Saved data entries
☆ ☆ ☆ ☆ ☆ ☆ ☆

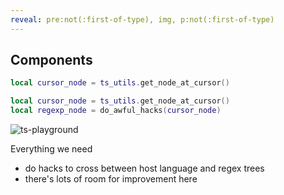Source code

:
```yaml
---
reveal: pre:not(:first-of-type), img, p:not(:first-of-type)
---
```


## Components

```lua
local cursor_node = ts_utils.get_node_at_cursor()
```
```lua
local cursor_node = ts_utils.get_node_at_cursor()
local regexp_node = do_awful_hacks(cursor_node)
```

![ts-playground][ts-playground]

Everything we need

[ts-playground]: ts-playground.png

<section slot="notes">

- do hacks to cross between host language and regex trees
- there's lots of room for improvement here

</section>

☆ ☆ ☆ ☆ ☆ ☆ ☆

__The problem__:
Leaving aside the images, write out the entries above word for word.

__Answer section__:
Source code

:
```yaml
---
reveal: pre:not(:first-of-type), img, p:not(:first-of-type)
---
```


## Components

```lua
local cursor_node = ts_utils.get_node_at_cursor()
```
```lua
local cursor_node = ts_utils.get_node_at_cursor()
local regexp_node = do_awful_hacks(cursor_node)
```

![ts-playground][ts-playground]

Everything we need

[ts-playground]: ts-playground.png

<section slot="notes">

- do hacks to cross between host language and regex trees
- there's lots of room for improvement here

</section>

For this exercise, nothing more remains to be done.